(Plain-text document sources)
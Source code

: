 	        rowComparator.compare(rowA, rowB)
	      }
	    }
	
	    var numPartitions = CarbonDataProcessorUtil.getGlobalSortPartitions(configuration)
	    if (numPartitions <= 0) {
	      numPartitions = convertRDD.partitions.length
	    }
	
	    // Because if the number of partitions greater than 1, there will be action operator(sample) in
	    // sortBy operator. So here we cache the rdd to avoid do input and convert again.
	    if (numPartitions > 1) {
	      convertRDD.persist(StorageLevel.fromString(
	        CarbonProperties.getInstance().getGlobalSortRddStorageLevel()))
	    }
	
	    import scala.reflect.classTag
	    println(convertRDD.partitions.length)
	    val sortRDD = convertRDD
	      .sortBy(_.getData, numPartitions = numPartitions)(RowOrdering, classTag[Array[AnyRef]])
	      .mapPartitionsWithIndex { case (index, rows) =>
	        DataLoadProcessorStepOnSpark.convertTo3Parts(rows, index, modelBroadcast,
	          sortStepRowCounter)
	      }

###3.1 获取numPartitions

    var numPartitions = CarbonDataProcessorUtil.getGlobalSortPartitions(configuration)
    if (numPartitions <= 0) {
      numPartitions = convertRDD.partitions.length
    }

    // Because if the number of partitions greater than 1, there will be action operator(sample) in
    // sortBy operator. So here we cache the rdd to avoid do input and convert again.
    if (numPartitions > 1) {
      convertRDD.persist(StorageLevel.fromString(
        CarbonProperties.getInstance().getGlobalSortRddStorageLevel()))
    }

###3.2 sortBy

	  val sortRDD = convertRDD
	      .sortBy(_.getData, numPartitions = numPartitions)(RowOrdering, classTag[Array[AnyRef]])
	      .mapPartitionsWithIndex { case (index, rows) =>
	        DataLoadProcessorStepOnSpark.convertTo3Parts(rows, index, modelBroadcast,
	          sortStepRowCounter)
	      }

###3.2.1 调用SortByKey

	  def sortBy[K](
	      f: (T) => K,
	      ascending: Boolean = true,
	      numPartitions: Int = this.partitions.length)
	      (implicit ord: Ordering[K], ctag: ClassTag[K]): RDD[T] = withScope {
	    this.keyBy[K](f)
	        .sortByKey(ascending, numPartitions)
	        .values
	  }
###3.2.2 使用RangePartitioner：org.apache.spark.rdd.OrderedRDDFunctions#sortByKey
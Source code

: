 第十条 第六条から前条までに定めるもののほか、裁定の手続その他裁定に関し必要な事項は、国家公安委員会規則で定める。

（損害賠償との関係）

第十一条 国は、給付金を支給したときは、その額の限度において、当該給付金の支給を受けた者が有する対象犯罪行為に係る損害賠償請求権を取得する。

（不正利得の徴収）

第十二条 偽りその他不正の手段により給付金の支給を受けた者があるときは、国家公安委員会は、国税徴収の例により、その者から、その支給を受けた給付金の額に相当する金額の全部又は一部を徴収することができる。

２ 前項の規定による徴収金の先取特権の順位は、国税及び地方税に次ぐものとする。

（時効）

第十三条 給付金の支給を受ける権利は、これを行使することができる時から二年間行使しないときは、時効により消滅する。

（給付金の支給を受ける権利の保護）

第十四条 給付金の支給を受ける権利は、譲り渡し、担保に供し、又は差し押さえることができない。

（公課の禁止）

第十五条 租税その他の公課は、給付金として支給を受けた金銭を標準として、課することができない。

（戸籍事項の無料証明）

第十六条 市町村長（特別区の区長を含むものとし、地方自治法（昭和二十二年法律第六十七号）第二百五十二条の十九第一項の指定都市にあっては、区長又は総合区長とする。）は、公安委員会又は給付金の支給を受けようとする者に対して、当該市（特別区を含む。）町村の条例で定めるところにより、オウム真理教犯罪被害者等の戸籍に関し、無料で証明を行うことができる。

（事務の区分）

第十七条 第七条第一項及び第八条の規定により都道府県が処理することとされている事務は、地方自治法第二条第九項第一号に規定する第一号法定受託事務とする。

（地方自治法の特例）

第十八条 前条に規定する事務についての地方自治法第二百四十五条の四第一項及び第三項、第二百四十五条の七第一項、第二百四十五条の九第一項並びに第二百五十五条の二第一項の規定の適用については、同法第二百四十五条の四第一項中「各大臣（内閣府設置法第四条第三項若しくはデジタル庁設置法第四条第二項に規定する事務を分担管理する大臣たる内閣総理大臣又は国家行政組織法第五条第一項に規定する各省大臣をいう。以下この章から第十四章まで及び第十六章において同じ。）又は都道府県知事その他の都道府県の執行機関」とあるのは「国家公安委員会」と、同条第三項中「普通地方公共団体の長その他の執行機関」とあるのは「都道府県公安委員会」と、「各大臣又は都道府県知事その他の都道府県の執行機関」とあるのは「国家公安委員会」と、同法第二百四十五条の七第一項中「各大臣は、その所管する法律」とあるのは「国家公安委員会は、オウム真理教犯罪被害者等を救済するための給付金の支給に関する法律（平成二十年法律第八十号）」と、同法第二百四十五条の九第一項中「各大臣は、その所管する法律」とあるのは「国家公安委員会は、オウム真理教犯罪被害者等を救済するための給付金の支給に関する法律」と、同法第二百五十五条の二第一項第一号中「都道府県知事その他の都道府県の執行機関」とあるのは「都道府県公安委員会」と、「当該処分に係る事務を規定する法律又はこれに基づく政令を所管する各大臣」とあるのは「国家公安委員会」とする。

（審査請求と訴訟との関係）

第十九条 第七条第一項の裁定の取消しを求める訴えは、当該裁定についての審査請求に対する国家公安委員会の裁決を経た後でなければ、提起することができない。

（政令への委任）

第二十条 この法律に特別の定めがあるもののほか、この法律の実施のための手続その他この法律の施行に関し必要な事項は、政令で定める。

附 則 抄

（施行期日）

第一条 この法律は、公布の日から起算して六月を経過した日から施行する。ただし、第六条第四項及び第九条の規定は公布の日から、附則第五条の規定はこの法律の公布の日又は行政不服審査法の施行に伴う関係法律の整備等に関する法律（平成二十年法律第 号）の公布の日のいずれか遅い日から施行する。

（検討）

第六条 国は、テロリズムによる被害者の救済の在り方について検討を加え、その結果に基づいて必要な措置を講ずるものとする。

## WORK REQUIRED
Scan the data above and copy every line with "CarbonProperties" in it.

## WRITTEN SOLUTION
	        CarbonProperties.getInstance().getGlobalSortRddStorageLevel()))
        CarbonProperties.getInstance().getGlobalSortRddStorageLevel()))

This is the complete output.